The proposal was approved by the government's Expenditure Review Committee on Thursday and will be introduced as legislation when parliament returns on Monday.
"This means that a small business that makes 500,000 AUD profit, will have an additional 7,500 AUD in 2020-21 and 12,500 AUD in 2021-22 to invest back into the business or staff, or help to manage cash flow," Morrison and Treasurer Josh Frydenberg said in a statement released on Thursday morning.
"This change will help to ensure Australian businesses are competitive, to protect our economy and jobs."
The prime minister said that whether the cuts lead to higher wages depends on the businesses that will benefit from the policy.
"But what we found last time when we provided this tax relief is that small businesses did provide support for wages in some cases," he told Australian Broadcasting Corporation (ABC) radio.
"In other cases they invested more in their businesses, because small and medium-sized businesses that's what they do. They don't just walk away and put the money in their pocket.
"This is a very big boost to businesses that employ more than half the Australian workforce, and last time they reacted very well, with strong investment and strong support for their employees, boosting employment and creating new opportunities in local towns right across the country, to our big cities."
Morrison was a driving factor behind the tax cuts during his time as treasurer and tried to extend them to big businesses but was thwarted by the opposition Australian Labor Party (ALP) and crossbenchers.
The ALP has previously argued that 27.5 percent should be the lowest corporate tax bracket but party leader Bill Shorten on Thursday did not rule out supporting the government's plan.
"We are not ruling it out, we are not ruling it in," Shorten told reporters.
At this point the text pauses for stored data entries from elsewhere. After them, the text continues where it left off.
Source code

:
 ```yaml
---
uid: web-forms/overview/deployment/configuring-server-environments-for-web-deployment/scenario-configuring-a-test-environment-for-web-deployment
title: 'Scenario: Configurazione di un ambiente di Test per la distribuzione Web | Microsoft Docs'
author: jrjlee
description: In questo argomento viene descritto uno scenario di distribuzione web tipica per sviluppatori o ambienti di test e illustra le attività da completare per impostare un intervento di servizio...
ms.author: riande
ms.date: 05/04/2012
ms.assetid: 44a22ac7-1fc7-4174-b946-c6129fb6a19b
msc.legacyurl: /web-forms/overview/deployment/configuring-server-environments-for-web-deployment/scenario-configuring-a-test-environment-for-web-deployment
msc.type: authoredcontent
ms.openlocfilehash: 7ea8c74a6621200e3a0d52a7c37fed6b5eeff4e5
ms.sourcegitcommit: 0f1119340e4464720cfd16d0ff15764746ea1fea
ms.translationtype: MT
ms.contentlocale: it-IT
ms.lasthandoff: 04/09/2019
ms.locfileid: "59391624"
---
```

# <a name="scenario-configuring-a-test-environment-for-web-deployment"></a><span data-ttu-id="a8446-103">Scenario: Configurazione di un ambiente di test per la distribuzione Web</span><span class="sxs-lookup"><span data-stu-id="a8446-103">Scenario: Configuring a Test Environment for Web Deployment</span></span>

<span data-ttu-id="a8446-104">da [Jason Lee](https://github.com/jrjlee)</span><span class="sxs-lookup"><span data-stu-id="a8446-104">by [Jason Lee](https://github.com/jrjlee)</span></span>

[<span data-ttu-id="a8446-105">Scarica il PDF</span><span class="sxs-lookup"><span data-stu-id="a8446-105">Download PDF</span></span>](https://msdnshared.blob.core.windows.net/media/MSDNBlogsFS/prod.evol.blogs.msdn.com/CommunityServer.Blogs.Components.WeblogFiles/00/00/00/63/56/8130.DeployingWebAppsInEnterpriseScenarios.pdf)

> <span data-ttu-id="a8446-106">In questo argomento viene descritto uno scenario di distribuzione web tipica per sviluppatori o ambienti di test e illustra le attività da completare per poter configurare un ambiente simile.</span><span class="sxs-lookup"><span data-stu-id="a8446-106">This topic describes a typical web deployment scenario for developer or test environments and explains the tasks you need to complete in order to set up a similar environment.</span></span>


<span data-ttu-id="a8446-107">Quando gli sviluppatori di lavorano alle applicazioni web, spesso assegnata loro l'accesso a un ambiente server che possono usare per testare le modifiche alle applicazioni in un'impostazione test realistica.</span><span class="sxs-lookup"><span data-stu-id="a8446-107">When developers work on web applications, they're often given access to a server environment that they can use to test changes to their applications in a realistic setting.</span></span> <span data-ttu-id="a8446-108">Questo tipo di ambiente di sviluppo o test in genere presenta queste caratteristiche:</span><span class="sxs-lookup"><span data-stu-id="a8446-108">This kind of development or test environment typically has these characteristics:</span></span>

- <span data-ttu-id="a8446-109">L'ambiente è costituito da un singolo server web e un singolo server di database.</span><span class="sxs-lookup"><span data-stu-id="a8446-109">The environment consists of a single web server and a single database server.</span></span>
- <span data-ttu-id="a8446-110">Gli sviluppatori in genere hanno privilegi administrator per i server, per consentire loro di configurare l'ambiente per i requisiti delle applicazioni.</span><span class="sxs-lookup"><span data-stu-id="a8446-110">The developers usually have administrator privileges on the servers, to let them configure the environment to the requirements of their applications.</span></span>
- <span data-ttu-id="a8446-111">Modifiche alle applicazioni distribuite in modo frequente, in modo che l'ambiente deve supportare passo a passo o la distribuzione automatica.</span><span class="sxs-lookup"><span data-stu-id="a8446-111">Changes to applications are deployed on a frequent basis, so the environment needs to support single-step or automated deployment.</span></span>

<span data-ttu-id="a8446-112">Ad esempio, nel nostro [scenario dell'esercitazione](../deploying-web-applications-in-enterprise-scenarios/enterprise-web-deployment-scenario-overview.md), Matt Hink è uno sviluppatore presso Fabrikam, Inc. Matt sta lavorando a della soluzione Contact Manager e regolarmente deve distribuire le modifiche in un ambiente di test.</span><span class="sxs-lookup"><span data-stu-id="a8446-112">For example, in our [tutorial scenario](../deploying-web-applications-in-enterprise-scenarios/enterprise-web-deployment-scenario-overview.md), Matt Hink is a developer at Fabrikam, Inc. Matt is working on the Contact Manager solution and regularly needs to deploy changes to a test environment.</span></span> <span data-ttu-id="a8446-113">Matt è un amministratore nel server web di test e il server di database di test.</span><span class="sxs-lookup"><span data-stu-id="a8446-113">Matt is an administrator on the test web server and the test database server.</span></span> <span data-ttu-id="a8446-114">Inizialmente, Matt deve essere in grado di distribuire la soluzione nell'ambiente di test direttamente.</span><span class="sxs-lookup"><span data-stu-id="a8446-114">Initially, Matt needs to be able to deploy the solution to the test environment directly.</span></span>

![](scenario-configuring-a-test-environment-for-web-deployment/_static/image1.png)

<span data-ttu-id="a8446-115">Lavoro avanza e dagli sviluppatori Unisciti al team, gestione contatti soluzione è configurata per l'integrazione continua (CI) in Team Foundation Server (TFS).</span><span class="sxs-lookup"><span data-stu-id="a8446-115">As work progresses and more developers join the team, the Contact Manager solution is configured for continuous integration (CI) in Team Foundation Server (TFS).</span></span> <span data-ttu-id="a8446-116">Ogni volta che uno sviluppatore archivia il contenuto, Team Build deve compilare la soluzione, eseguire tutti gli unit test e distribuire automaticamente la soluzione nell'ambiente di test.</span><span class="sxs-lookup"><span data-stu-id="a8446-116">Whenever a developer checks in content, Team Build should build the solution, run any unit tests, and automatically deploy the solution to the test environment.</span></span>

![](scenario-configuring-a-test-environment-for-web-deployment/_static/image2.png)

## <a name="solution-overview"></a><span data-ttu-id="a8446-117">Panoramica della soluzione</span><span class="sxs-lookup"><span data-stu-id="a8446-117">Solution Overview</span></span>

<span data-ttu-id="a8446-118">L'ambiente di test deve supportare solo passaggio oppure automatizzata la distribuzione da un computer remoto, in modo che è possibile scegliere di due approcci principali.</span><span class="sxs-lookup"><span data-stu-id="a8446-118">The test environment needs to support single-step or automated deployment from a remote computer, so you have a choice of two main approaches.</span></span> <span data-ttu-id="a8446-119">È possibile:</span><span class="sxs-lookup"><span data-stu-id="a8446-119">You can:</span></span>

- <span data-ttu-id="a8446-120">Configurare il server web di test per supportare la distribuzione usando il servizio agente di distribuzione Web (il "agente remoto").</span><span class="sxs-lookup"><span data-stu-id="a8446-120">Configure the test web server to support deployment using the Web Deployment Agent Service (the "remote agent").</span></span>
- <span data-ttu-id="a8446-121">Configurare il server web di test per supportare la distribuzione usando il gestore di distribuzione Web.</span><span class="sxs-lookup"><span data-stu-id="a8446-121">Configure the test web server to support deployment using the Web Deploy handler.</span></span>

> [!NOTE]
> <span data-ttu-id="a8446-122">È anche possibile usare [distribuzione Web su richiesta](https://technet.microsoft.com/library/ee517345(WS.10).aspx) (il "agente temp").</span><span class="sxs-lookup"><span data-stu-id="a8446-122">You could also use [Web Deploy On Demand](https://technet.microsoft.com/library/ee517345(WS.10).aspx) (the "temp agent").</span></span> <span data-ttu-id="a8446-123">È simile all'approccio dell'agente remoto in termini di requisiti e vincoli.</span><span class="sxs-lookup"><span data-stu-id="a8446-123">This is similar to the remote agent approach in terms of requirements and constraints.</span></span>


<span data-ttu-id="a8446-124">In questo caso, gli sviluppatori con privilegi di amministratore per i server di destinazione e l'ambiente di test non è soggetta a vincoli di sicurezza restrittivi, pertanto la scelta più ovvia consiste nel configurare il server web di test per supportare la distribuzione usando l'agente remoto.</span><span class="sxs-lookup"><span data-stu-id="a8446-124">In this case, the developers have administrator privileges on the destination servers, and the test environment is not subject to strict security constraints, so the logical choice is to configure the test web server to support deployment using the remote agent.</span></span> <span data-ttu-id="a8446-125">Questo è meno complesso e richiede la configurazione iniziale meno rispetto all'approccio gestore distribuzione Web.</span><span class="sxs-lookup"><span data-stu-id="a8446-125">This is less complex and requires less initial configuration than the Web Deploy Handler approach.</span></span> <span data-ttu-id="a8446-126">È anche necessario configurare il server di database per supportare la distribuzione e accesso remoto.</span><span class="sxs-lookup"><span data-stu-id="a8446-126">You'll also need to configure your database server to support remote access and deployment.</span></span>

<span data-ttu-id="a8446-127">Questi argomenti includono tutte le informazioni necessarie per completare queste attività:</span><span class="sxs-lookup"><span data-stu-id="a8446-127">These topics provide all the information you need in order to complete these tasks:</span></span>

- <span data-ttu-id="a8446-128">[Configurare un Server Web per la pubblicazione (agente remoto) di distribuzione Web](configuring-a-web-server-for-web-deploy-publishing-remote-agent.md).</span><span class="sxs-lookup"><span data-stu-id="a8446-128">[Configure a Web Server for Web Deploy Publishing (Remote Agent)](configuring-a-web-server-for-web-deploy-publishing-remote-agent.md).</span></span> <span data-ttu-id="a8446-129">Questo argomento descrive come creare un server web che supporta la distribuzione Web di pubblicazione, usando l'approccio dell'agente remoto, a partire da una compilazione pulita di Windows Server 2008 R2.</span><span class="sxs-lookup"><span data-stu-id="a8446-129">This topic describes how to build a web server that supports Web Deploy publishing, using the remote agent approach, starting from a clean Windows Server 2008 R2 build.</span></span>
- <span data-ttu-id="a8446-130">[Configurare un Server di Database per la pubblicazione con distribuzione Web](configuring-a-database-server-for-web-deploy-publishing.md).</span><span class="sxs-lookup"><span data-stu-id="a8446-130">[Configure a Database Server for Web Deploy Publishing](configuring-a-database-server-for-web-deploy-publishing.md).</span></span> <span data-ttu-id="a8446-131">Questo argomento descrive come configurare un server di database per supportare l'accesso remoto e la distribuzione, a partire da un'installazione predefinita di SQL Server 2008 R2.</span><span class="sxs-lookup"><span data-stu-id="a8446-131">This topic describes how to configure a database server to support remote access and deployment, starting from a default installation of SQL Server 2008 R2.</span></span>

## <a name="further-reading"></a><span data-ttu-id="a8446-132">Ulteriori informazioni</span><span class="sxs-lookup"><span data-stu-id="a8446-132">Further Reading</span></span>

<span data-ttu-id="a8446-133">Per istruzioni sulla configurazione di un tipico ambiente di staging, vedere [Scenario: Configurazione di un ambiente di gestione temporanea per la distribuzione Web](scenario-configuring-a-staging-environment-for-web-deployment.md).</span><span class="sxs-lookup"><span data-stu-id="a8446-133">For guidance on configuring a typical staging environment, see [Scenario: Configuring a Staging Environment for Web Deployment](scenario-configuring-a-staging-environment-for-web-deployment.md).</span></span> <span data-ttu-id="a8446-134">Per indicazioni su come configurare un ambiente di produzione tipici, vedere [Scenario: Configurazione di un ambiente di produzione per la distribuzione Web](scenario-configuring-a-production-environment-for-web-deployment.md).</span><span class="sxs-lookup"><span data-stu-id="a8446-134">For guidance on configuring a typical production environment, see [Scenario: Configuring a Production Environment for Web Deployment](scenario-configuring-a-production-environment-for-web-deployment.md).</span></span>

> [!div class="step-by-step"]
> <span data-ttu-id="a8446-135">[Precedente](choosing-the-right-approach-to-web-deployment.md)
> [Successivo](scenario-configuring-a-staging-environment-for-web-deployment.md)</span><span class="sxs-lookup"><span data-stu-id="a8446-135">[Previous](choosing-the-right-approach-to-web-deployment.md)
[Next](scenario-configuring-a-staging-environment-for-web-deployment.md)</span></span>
"We want to see the numbers. Having said that we will keep our minds open."
Speaking at the same event where Morrison made the announcement, ALP treasury spokesperson Chris Bowen said he would make a recommendation to the ALP's inner sanctum on whether the party should support the policy "expeditiously."
"We obviously care deeply about the certainty of the tax system and we want to support small business," he said.